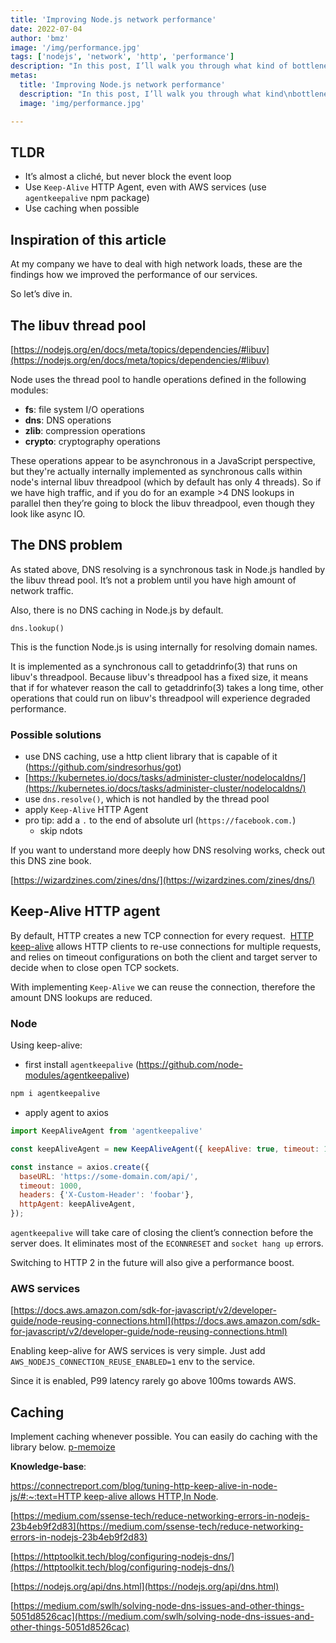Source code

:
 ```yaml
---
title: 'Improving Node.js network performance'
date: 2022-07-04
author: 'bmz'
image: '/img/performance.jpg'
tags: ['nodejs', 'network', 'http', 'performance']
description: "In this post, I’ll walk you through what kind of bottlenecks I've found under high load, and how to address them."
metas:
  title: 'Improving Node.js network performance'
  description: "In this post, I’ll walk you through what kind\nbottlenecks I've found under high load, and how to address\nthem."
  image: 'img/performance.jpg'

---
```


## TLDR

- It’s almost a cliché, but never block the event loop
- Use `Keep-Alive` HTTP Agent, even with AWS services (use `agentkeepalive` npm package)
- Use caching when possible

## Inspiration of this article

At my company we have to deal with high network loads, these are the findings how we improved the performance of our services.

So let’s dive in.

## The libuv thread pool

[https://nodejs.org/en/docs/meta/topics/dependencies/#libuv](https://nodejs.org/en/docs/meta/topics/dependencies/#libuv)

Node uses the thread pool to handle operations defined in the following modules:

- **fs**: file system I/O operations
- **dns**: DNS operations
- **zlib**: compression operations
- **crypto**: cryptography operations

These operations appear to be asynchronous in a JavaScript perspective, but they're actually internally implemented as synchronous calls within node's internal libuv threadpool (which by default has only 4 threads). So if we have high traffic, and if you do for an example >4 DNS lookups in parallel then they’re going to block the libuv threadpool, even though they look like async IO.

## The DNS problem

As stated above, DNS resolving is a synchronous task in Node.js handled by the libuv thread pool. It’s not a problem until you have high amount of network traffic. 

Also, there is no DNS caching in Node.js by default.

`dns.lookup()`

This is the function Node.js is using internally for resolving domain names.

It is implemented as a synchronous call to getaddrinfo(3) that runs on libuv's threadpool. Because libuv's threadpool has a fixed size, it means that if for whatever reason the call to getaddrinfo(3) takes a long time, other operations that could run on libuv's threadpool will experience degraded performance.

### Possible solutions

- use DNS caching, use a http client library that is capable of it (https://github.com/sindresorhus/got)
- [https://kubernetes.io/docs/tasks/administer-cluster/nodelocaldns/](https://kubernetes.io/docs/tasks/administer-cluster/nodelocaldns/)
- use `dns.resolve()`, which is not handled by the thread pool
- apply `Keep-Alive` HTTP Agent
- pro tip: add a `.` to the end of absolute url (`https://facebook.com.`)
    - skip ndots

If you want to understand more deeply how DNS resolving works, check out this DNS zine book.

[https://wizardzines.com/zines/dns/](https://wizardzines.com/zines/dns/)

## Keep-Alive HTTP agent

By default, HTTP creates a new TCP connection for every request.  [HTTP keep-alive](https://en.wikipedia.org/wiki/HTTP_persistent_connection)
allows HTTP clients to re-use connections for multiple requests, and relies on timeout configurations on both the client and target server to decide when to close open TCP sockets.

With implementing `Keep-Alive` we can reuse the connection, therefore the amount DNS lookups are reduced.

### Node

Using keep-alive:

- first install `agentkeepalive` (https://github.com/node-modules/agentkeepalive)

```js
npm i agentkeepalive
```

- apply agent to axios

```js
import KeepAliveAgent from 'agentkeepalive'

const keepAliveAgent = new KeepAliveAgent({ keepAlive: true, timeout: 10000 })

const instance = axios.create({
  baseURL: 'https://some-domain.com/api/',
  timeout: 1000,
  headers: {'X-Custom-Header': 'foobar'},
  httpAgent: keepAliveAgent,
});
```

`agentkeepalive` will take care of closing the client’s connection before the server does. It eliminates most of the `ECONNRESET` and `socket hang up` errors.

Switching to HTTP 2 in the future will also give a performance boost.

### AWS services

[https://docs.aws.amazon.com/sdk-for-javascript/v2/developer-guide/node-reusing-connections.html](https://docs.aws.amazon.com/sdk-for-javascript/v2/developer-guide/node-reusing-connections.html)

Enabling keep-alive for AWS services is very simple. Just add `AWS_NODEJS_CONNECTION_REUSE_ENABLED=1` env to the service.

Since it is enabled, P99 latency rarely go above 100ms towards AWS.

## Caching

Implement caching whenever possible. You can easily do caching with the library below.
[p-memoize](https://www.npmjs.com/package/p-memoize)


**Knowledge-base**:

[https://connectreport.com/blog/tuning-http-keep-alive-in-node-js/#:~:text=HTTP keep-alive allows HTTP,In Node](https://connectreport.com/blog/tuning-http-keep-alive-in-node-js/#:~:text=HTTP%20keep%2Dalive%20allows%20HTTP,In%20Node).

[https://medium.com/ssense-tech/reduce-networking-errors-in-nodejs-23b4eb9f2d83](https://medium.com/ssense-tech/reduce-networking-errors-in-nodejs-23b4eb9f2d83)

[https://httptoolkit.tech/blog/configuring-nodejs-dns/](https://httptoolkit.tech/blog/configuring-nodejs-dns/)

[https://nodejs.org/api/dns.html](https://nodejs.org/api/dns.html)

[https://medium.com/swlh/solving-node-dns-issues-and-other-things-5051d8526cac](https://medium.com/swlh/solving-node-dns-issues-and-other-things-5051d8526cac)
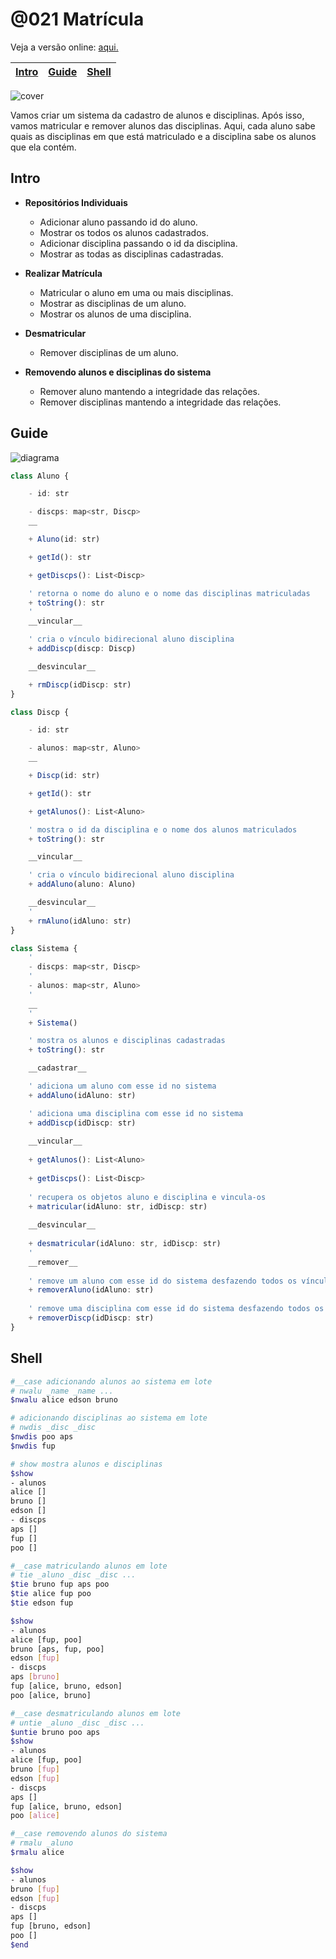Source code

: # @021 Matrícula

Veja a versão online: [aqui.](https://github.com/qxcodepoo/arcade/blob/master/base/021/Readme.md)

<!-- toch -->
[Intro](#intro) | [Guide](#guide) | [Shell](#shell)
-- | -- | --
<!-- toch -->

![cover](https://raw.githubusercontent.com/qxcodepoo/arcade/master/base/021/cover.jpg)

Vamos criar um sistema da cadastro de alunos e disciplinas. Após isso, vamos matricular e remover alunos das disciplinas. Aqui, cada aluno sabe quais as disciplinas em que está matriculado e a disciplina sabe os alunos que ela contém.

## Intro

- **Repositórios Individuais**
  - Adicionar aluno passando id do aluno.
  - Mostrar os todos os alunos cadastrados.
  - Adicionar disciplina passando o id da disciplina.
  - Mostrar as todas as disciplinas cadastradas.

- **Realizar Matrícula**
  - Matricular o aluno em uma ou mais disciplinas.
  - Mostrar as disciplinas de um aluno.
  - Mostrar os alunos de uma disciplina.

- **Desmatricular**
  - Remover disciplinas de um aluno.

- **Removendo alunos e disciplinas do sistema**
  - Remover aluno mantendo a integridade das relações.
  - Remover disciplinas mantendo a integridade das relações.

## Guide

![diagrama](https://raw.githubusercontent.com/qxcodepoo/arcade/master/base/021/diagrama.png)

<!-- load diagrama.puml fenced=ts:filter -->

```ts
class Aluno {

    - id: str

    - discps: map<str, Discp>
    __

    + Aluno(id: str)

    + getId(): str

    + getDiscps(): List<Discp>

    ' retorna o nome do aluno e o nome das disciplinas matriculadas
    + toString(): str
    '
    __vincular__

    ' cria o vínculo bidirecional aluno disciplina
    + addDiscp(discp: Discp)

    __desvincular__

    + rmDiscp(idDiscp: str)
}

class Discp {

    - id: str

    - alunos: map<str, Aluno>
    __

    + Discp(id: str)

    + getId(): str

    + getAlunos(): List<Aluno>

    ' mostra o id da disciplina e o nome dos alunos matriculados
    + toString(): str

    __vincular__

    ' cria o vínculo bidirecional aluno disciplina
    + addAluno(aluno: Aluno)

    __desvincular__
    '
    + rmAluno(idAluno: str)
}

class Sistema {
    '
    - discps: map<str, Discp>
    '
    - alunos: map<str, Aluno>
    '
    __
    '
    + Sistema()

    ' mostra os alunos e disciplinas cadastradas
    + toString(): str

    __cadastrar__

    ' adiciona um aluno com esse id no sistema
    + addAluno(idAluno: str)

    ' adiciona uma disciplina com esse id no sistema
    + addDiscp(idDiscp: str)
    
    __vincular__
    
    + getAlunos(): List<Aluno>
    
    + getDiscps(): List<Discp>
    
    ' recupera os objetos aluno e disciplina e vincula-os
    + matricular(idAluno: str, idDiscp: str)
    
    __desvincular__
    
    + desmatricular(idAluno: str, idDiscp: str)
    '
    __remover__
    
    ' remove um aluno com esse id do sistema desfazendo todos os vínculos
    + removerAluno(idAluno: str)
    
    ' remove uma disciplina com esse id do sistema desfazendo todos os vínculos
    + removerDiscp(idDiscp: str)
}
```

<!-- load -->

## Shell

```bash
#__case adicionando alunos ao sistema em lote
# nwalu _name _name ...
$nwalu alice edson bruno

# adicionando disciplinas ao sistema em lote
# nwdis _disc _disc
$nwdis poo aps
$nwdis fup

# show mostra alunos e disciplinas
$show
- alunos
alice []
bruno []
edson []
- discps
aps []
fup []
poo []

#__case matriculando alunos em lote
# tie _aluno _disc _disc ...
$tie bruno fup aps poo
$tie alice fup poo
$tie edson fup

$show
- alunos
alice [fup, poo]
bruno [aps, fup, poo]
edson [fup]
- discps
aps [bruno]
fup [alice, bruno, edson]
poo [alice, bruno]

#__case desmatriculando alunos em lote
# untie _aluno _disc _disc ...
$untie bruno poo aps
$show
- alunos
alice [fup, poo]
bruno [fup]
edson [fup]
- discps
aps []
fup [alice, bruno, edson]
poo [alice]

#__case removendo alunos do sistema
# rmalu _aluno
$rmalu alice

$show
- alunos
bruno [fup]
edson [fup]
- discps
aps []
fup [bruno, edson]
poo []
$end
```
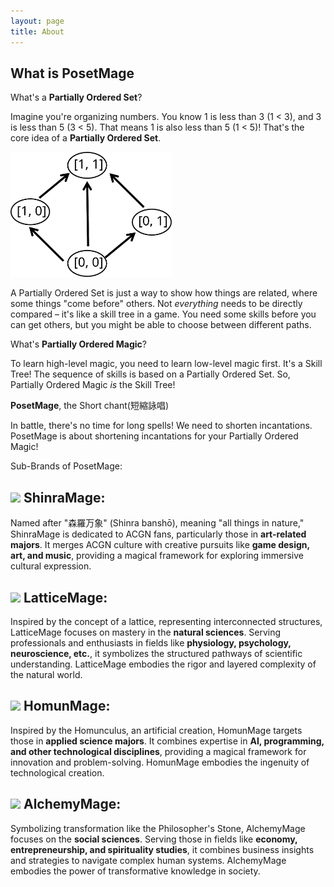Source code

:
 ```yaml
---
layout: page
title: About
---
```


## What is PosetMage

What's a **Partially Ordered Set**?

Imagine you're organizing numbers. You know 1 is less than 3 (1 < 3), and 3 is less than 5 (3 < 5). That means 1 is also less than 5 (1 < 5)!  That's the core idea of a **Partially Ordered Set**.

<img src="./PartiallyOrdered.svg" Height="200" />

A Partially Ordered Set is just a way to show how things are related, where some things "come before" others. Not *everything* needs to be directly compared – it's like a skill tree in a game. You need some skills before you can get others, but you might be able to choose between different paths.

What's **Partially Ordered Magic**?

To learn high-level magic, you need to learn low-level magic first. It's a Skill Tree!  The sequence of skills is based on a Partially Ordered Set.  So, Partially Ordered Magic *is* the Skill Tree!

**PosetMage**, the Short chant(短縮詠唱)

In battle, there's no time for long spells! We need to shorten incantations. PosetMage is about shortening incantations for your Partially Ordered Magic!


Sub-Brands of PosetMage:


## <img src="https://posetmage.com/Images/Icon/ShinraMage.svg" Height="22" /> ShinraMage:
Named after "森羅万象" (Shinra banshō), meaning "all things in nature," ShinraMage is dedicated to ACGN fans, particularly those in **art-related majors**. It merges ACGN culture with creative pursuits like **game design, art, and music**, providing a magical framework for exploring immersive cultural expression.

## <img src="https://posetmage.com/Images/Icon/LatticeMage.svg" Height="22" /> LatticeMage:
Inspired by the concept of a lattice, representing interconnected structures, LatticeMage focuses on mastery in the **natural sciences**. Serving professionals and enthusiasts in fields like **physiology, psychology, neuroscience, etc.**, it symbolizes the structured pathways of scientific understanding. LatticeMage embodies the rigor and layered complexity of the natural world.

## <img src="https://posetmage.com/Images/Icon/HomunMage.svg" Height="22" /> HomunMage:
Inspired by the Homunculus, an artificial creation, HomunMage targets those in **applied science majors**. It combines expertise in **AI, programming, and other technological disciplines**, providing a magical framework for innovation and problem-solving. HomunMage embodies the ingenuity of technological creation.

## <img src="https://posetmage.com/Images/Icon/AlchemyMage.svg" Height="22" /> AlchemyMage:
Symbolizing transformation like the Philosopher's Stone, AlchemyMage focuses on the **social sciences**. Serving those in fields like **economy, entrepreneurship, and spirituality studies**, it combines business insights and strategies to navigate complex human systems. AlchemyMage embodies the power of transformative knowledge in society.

------------------------------------

* [Work instructions]: Where the data above reaches the line holding "will take care", begin printing, and stop after the line holding "### AWS services". Each line must be reproduced exactly, with nothing else added.

* [Written answer]:
`agentkeepalive` will take care of closing the client’s connection before the server does. It eliminates most of the `ECONNRESET` and `socket hang up` errors.

Switching to HTTP 2 in the future will also give a performance boost.

### AWS services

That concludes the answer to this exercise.